Annual survey of disabled people

The Access Survey is an annual survey of disabled people in the United Kingdom carried out by the disabled access charity Euan's Guide. First conducted in 2014, the Access Survey gathers information on disabled people's experiences and attitudes toward accessibility in the United Kingdom. The results of the Access Survey have been used to shape accessibility policy in the tourism sector.

==History==

The Access Survey was first carried out in October 2014 and is carried out annually. The survey was designed with the aim of better understanding disabled people's experiences of accessibility. The findings are used by the tourism sector to shape accessibility policy and guides for organisations including public sector bodies VisitScotland and VisitBritain.

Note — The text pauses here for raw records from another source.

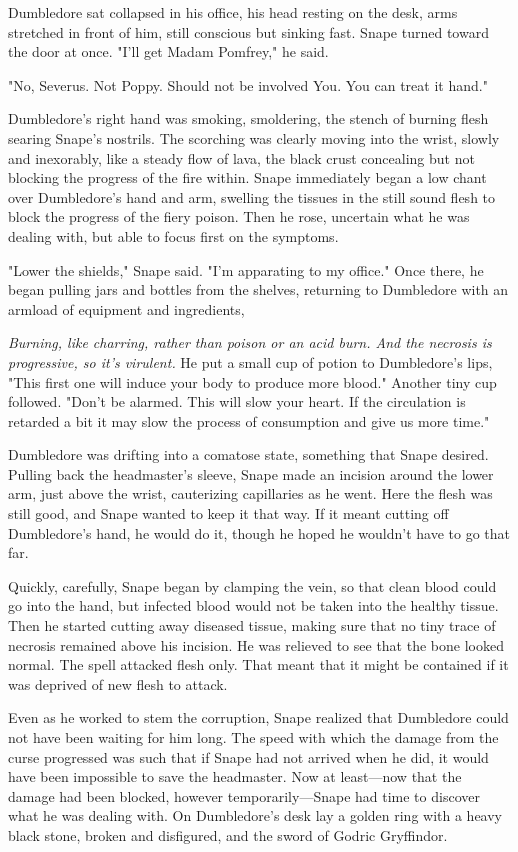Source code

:Dumbledore sat collapsed in his office, his head resting on the desk, arms stretched in front of him, still conscious but sinking fast. Snape turned toward the door at once. "I'll get Madam Pomfrey," he said.

"No, Severus. Not Poppy. Should not be involved{\el} You. You can treat it{\el} hand."

Dumbledore's right hand was smoking, smoldering, the stench of burning flesh searing Snape's nostrils. The scorching was clearly moving into the wrist, slowly and inexorably, like a steady flow of lava, the black crust concealing but not blocking the progress of the fire within. Snape immediately began a low chant over Dumbledore's hand and arm, swelling the tissues in the still sound flesh to block the progress of the fiery poison. Then he rose, uncertain what he was dealing with, but able to focus first on the symptoms.

"Lower the shields," Snape said. "I'm apparating to my office." Once there, he began pulling jars and bottles from the shelves, returning to Dumbledore with an armload of equipment and ingredients,

\emph{Burning, like charring, rather than poison or an acid burn. And the necrosis is progressive, so it's virulent.} He put a small cup of potion to Dumbledore's lips, "This first one will induce your body to produce more blood." Another tiny cup followed. "Don't be alarmed. This will slow your heart. If the circulation is retarded a bit it may slow the process of consumption and give us more time."

Dumbledore was drifting into a comatose state, something that Snape desired. Pulling back the headmaster's sleeve, Snape made an incision around the lower arm, just above the wrist, cauterizing capillaries as he went. Here the flesh was still good, and Snape wanted to keep it that way. If it meant cutting off Dumbledore's hand, he would do it, though he hoped he wouldn't have to go that far.

Quickly, carefully, Snape began by clamping the vein, so that clean blood could go into the hand, but infected blood would not be taken into the healthy tissue. Then he started cutting away diseased tissue, making sure that no tiny trace of necrosis remained above his incision. He was relieved to see that the bone looked normal. The spell attacked flesh only. That meant that it might be contained if it was deprived of new flesh to attack.

Even as he worked to stem the corruption, Snape realized that Dumbledore could not have been waiting for him long. The speed with which the damage from the curse progressed was such that if Snape had not arrived when he did, it would have been impossible to save the headmaster. Now at least—now that the damage had been blocked, however temporarily—Snape had time to discover what he was dealing with. On Dumbledore's desk lay a golden ring with a heavy black stone, broken and disfigured, and the sword of Godric Gryffindor.


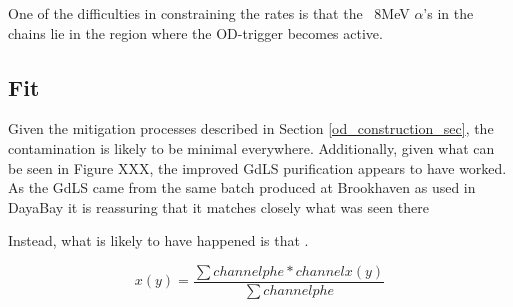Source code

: \par
One of the difficulties in constraining the rates is that the ~8MeV $\alpha$'s in the chains lie in the region where the OD-trigger becomes active.

\subsection{Fit}
\par
Given the mitigation processes described in Section \ref{od_construction_sec}, the contamination is likely to be minimal everywhere. 
Additionally, given what can be seen in Figure XXX, the improved GdLS purification appears to have worked.
As the GdLS came from the same batch produced at Brookhaven as used in DayaBay it is reassuring that it matches closely what was seen there

\par
Instead, what is likely to have happened is that \cite{KamLAND_LS_contaminants_ref}.

\begin{equation}
    x(y) = \frac{\sum{channel phe * channel x (y)}}{\sum{channel phe}}
    \label{eq:OD_xy_position}
\end{equation}
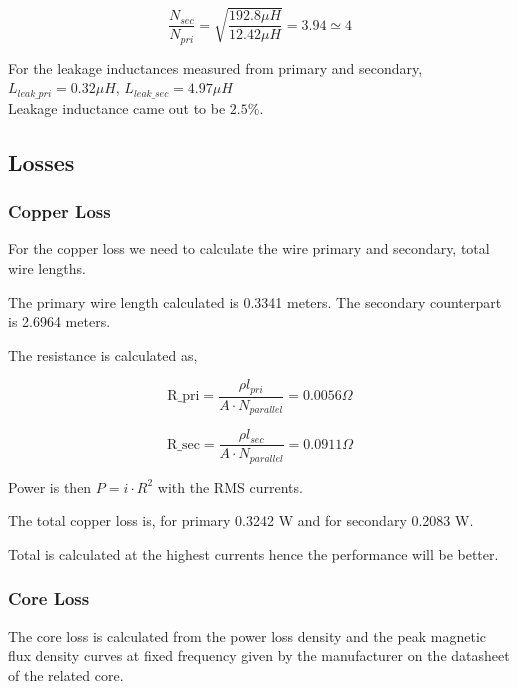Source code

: \documentclass[12pt]{article}
\begin{document}
    \begin{equation*}
        \frac{N_{sec}}{N_{pri}} = \sqrt{\frac{192.8\mu H}{12.42 \mu H}} = 3.94 \simeq 4
    \end{equation*}

    For the leakage inductances measured from primary and secondary,\\
    $L_{leak\_pri} = 0.32\mu H$, $L_{leak\_sec} = 4.97 \mu H$ \\

    Leakage inductance came out to be $2.5\%$.

    

    

    \subsection{Losses}   
    \subsubsection{Copper Loss}
    For the copper loss we need to calculate the wire primary and secondary, total wire lengths.

    The primary wire length calculated is 0.3341 meters. The secondary counterpart is 2.6964 meters.

    The resistance is calculated as,

    \begin{equation*}
        \textrm{R\_pri} = \frac{\rho l_{pri}}{A\cdot N_{parallel}} = 0.0056 \Omega
    \end{equation*}    

    \begin{equation*}
        \textrm{R\_sec} = \frac{\rho l_{sec}}{A\cdot N_{parallel}} = 0.0911 \Omega
    \end{equation*}    

    Power is then $P = i\cdot R^2$ with the RMS currents.

    The total copper loss is, for primary 0.3242 W and for secondary 0.2083 W.

    Total is calculated at the highest currents hence the performance will be better.

    \subsubsection{Core Loss}

    The core loss is calculated from the power loss density and the peak magnetic flux density curves at fixed frequency given by the manufacturer on the datasheet of the related core.
\end{document}
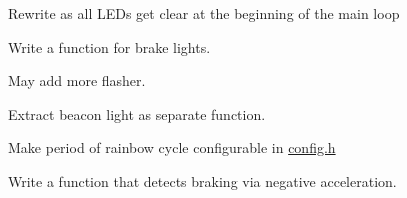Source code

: 
\begin{DoxyRefList}
\item[\label{todo__todo000002}%
\hypertarget{todo__todo000002}{}%
Global \hyperlink{group__car_ga6b1fd674445dd1c654dfe8b8b65f168e}{beam} (unsigned long state)]Rewrite as all L\+E\+Ds get clear at the beginning of the main loop  
\item[\label{todo__todo000001}%
\hypertarget{todo__todo000001}{}%
File \hyperlink{car__basics_8ino}{car\+\_\+basics.ino} ]Write a function for brake lights.  
\item[\label{todo__todo000003}%
\hypertarget{todo__todo000003}{}%
File \hyperlink{police_8ino}{police.ino} ]May add more flasher. 

Extract beacon light as separate function.  
\item[\label{todo__todo000004}%
\hypertarget{todo__todo000004}{}%
File \hyperlink{rainbow_8ino}{rainbow.ino} ]Make period of rainbow cycle configurable in \hyperlink{config_8h}{config.\+h}  
\item[\label{todo__todo000005}%
\hypertarget{todo__todo000005}{}%
File \hyperlink{speed_8ino}{speed.ino} ]Write a function that detects braking via negative acceleration. 
\end{DoxyRefList}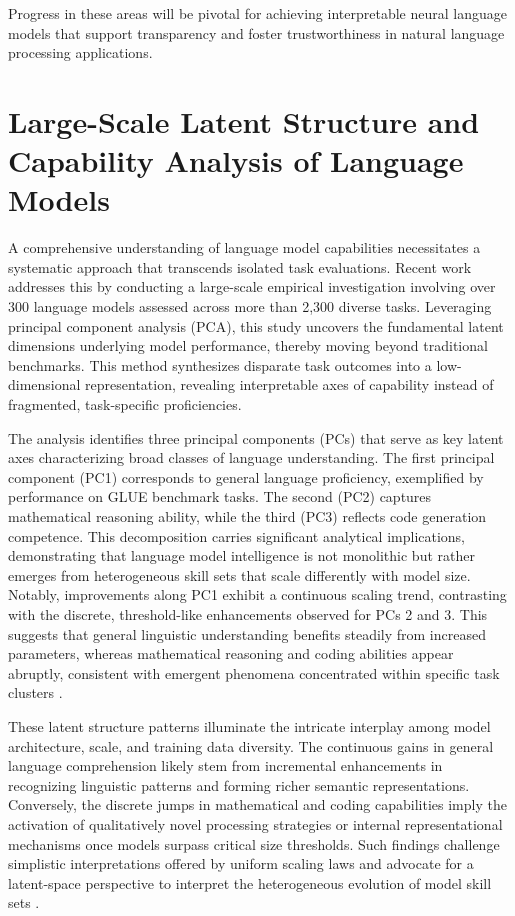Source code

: Progress in these areas will be pivotal for achieving interpretable neural language models that support transparency and foster trustworthiness in natural language processing applications.

\section{Large-Scale Latent Structure and Capability Analysis of Language Models}

A comprehensive understanding of language model capabilities necessitates a systematic approach that transcends isolated task evaluations. Recent work \cite{ref45} addresses this by conducting a large-scale empirical investigation involving over 300 language models assessed across more than 2,300 diverse tasks. Leveraging principal component analysis (PCA), this study uncovers the fundamental latent dimensions underlying model performance, thereby moving beyond traditional benchmarks. This method synthesizes disparate task outcomes into a low-dimensional representation, revealing interpretable axes of capability instead of fragmented, task-specific proficiencies.

The analysis identifies three principal components (PCs) that serve as key latent axes characterizing broad classes of language understanding. The first principal component (PC1) corresponds to general language proficiency, exemplified by performance on GLUE benchmark tasks. The second (PC2) captures mathematical reasoning ability, while the third (PC3) reflects code generation competence. This decomposition carries significant analytical implications, demonstrating that language model intelligence is not monolithic but rather emerges from heterogeneous skill sets that scale differently with model size. Notably, improvements along PC1 exhibit a continuous scaling trend, contrasting with the discrete, threshold-like enhancements observed for PCs 2 and 3. This suggests that general linguistic understanding benefits steadily from increased parameters, whereas mathematical reasoning and coding abilities appear abruptly, consistent with emergent phenomena concentrated within specific task clusters \cite{ref45}.

These latent structure patterns illuminate the intricate interplay among model architecture, scale, and training data diversity. The continuous gains in general language comprehension likely stem from incremental enhancements in recognizing linguistic patterns and forming richer semantic representations. Conversely, the discrete jumps in mathematical and coding capabilities imply the activation of qualitatively novel processing strategies or internal representational mechanisms once models surpass critical size thresholds. Such findings challenge simplistic interpretations offered by uniform scaling laws and advocate for a latent-space perspective to interpret the heterogeneous evolution of model skill sets \cite{ref45}.

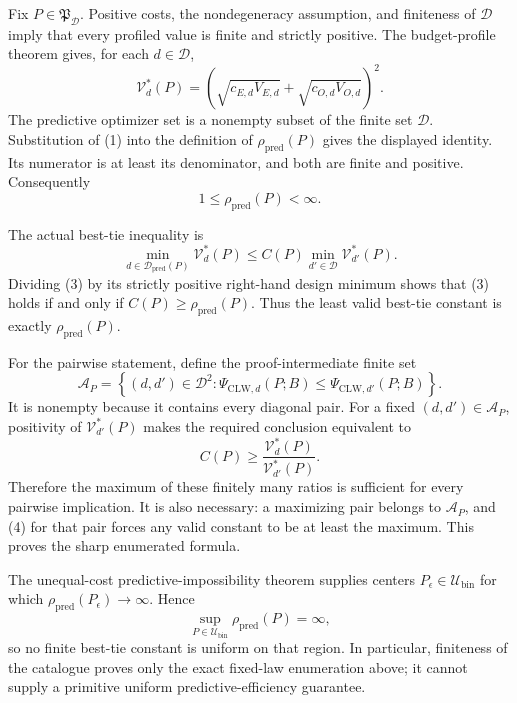 Fix \(P\in\mathfrak P_{\mathcal D}\).  Positive costs, the nondegeneracy assumption, and finiteness of \(\mathcal D\) imply that every profiled value is finite and strictly positive.  The budget-profile theorem gives, for each \(d\in\mathcal D\),
\[
 \mathcal V_d^*(P)
 =\left(\sqrt{c_{E,d}V_{E,d}}+
 \sqrt{c_{O,d}V_{O,d}}\right)^2. \tag{1}
\]
The predictive optimizer set is a nonempty subset of the finite set \(\mathcal D\).  Substitution of (1) into the definition of \(\rho_{\mathrm{pred}}(P)\) gives the displayed identity.  Its numerator is at least its denominator, and both are finite and positive.  Consequently
\[
 1\le\rho_{\mathrm{pred}}(P)<\infty. \tag{2}
\]

The actual best-tie inequality is
\[
 \min_{d\in\mathcal D_{\mathrm{pred}}(P)}\mathcal V_d^*(P)
 \le C(P)\min_{d'\in\mathcal D}\mathcal V_{d'}^*(P). \tag{3}
\]
Dividing (3) by its strictly positive right-hand design minimum shows that (3) holds if and only if \(C(P)\ge\rho_{\mathrm{pred}}(P)\).  Thus the least valid best-tie constant is exactly \(\rho_{\mathrm{pred}}(P)\).

For the pairwise statement, define the proof-intermediate finite set
\[
 \mathcal A_P=\left\{(d,d')\in\mathcal D^2:
 \Psi_{\mathrm{CLW},d}(P;B)
 \le\Psi_{\mathrm{CLW},d'}(P;B)\right\}.
\]
It is nonempty because it contains every diagonal pair.  For a fixed \((d,d')\in\mathcal A_P\), positivity of \(\mathcal V_{d'}^*(P)\) makes the required conclusion equivalent to
\[
 C(P)\ge
 \frac{\mathcal V_d^*(P)}{\mathcal V_{d'}^*(P)}. \tag{4}
\]
Therefore the maximum of these finitely many ratios is sufficient for every pairwise implication.  It is also necessary: a maximizing pair belongs to \(\mathcal A_P\), and (4) for that pair forces any valid constant to be at least the maximum.  This proves the sharp enumerated formula.

The unequal-cost predictive-impossibility theorem supplies centers \(P_\epsilon\in\mathcal U_{\mathrm{bin}}\) for which \(\rho_{\mathrm{pred}}(P_\epsilon)\to\infty\).  Hence
\[
 \sup_{P\in\mathcal U_{\mathrm{bin}}}\rho_{\mathrm{pred}}(P)=\infty,
\]
so no finite best-tie constant is uniform on that region.  In particular, finiteness of the catalogue proves only the exact fixed-law enumeration above; it cannot supply a primitive uniform predictive-efficiency guarantee.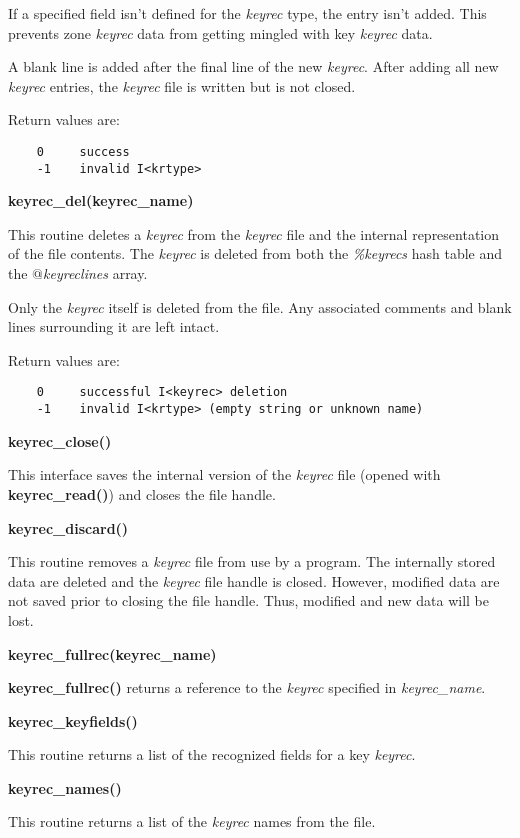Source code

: If a specified field isn't defined for the {\it keyrec} type, the entry isn't
added.  This prevents zone {\it keyrec} data from getting mingled with key
{\it keyrec} data.

A blank line is added after the final line of the new {\it keyrec}.  After
adding all new {\it keyrec} entries, the {\it keyrec} file is written but is
not closed.

Return values are:

\begin{verbatim}
    0     success
    -1    invalid I<krtype>
\end{verbatim}

{\bf keyrec\_del(keyrec\_name)}

This routine deletes a {\it keyrec} from the {\it keyrec} file and the internal
representation of the file contents.  The {\it keyrec} is deleted from both
the {\it \%keyrecs} hash table and the {\it $@$keyreclines} array.

Only the {\it keyrec} itself is deleted from the file.  Any associated comments
and blank lines surrounding it are left intact.

Return values are:

\begin{verbatim}
    0     successful I<keyrec> deletion
    -1    invalid I<krtype> (empty string or unknown name)
\end{verbatim}

{\bf keyrec\_close()}

This interface saves the internal version of the {\it keyrec} file (opened
with {\bf keyrec\_read()}) and closes the file handle. 

{\bf keyrec\_discard()}

This routine removes a {\it keyrec} file from use by a program.  The internally
stored data are deleted and the {\it keyrec} file handle is closed.  However,
modified data are not saved prior to closing the file handle.  Thus, modified
and new data will be lost.

{\bf keyrec\_fullrec(keyrec\_name)}

{\bf keyrec\_fullrec()} returns a reference to the {\it keyrec} specified in
{\it keyrec\_name}.

{\bf keyrec\_keyfields()}

This routine returns a list of the recognized fields for a key {\it keyrec}.

{\bf keyrec\_names()}

This routine returns a list of the {\it keyrec} names from the file.


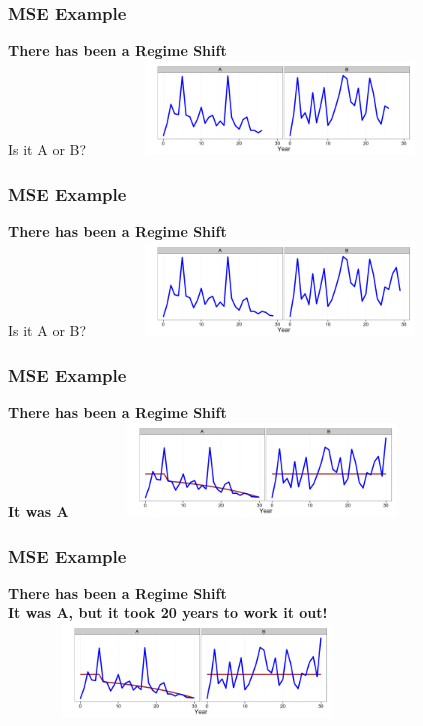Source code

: \begin{frame}\frametitle{MSE Example} \smallskip\textbf{There has been a {\color{blue} Regime Shift}}\smallskip\\ Is it A or B? \includegraphics[height=25mm,width=100mm]{doug22.png}\end{frame}
\begin{frame}\frametitle{MSE Example} \smallskip\textbf{There has been a {\color{blue} Regime Shift}}\smallskip\\ Is it A or B? \includegraphics[height=25mm,width=100mm]{doug25.png}\end{frame}
\begin{frame}\frametitle{MSE Example} \smallskip\textbf{There has been a {\color{blue} Regime Shift}}\smallskip\\ \textbf{It was A} \includegraphics[height=25mm,width=100mm]{doug27.png}\end{frame}
\begin{frame}\frametitle{MSE Example} \smallskip\textbf{There has been a {\color{blue} Regime Shift}}\smallskip\\ \textbf{It was A, {\color{red} but it took 20 years to work it out!}} \includegraphics[height=25mm,width=100mm]{doug27.png}\end{frame}

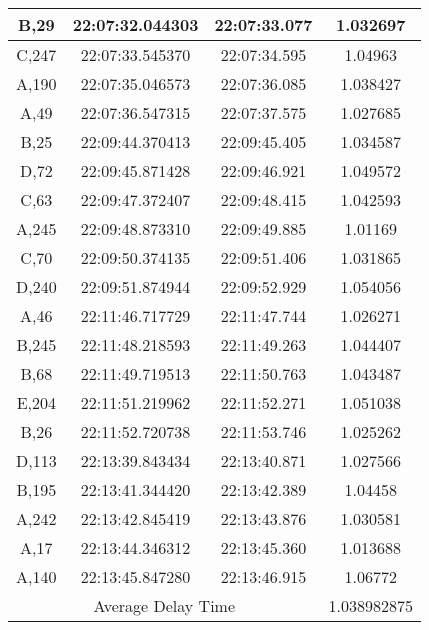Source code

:\begin{longtable}{|ccc|c|}
    \multicolumn{1}{|c|}{B,29}  & \multicolumn{1}{c|}{22:07:32.044303} & 22:07:33.077       & 1.032697    \\ \hline
    \multicolumn{1}{|c|}{C,247} & \multicolumn{1}{c|}{22:07:33.545370} & 22:07:34.595       & 1.04963     \\ \hline
    \multicolumn{1}{|c|}{A,190} & \multicolumn{1}{c|}{22:07:35.046573} & 22:07:36.085       & 1.038427    \\ \hline
    \multicolumn{1}{|c|}{A,49}  & \multicolumn{1}{c|}{22:07:36.547315} & 22:07:37.575       & 1.027685    \\ \hline
    \multicolumn{1}{|c|}{B,25}  & \multicolumn{1}{c|}{22:09:44.370413} & 22:09:45.405       & 1.034587    \\ \hline
    \multicolumn{1}{|c|}{D,72}  & \multicolumn{1}{c|}{22:09:45.871428} & 22:09:46.921       & 1.049572    \\ \hline
    \multicolumn{1}{|c|}{C,63}  & \multicolumn{1}{c|}{22:09:47.372407} & 22:09:48.415       & 1.042593    \\ \hline
    \multicolumn{1}{|c|}{A,245} & \multicolumn{1}{c|}{22:09:48.873310} & 22:09:49.885       & 1.01169     \\ \hline
    \multicolumn{1}{|c|}{C,70}  & \multicolumn{1}{c|}{22:09:50.374135} & 22:09:51.406       & 1.031865    \\ \hline
    \multicolumn{1}{|c|}{D,240} & \multicolumn{1}{c|}{22:09:51.874944} & 22:09:52.929       & 1.054056    \\ \hline
    \multicolumn{1}{|c|}{A,46}  & \multicolumn{1}{c|}{22:11:46.717729} & 22:11:47.744       & 1.026271    \\ \hline
    \multicolumn{1}{|c|}{B,245} & \multicolumn{1}{c|}{22:11:48.218593} & 22:11:49.263       & 1.044407    \\ \hline
    \multicolumn{1}{|c|}{B,68}  & \multicolumn{1}{c|}{22:11:49.719513} & 22:11:50.763       & 1.043487    \\ \hline
    \multicolumn{1}{|c|}{E,204} & \multicolumn{1}{c|}{22:11:51.219962} & 22:11:52.271       & 1.051038    \\ \hline
    \multicolumn{1}{|c|}{B,26}  & \multicolumn{1}{c|}{22:11:52.720738} & 22:11:53.746       & 1.025262    \\ \hline
    \multicolumn{1}{|c|}{D,113} & \multicolumn{1}{c|}{22:13:39.843434} & 22:13:40.871       & 1.027566    \\ \hline
    \multicolumn{1}{|c|}{B,195} & \multicolumn{1}{c|}{22:13:41.344420} & 22:13:42.389       & 1.04458     \\ \hline
    \multicolumn{1}{|c|}{A,242} & \multicolumn{1}{c|}{22:13:42.845419} & 22:13:43.876       & 1.030581    \\ \hline
    \multicolumn{1}{|c|}{A,17}  & \multicolumn{1}{c|}{22:13:44.346312} & 22:13:45.360       & 1.013688    \\ \hline
    \multicolumn{1}{|c|}{A,140} & \multicolumn{1}{c|}{22:13:45.847280} & 22:13:46.915       & 1.06772     \\ \hline
    \multicolumn{3}{|c|}{Average Delay Time}                                                & 1.038982875 \\ \hline
\end{longtable}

The survey also discovers any progress made in terms of accessibility. Since 2014, the Access Survey has consistently asked where disabled people look to find access information when visiting somewhere for the first time and which types of venues deliver the best accessibility.

The Access Survey was postponed in 2020 due to the COVID-19 pandemic, instead Euan's Guide ran a COVID-19 Survey to establish both the concerns of disabled people visiting places and the precautions they hoped venues would take.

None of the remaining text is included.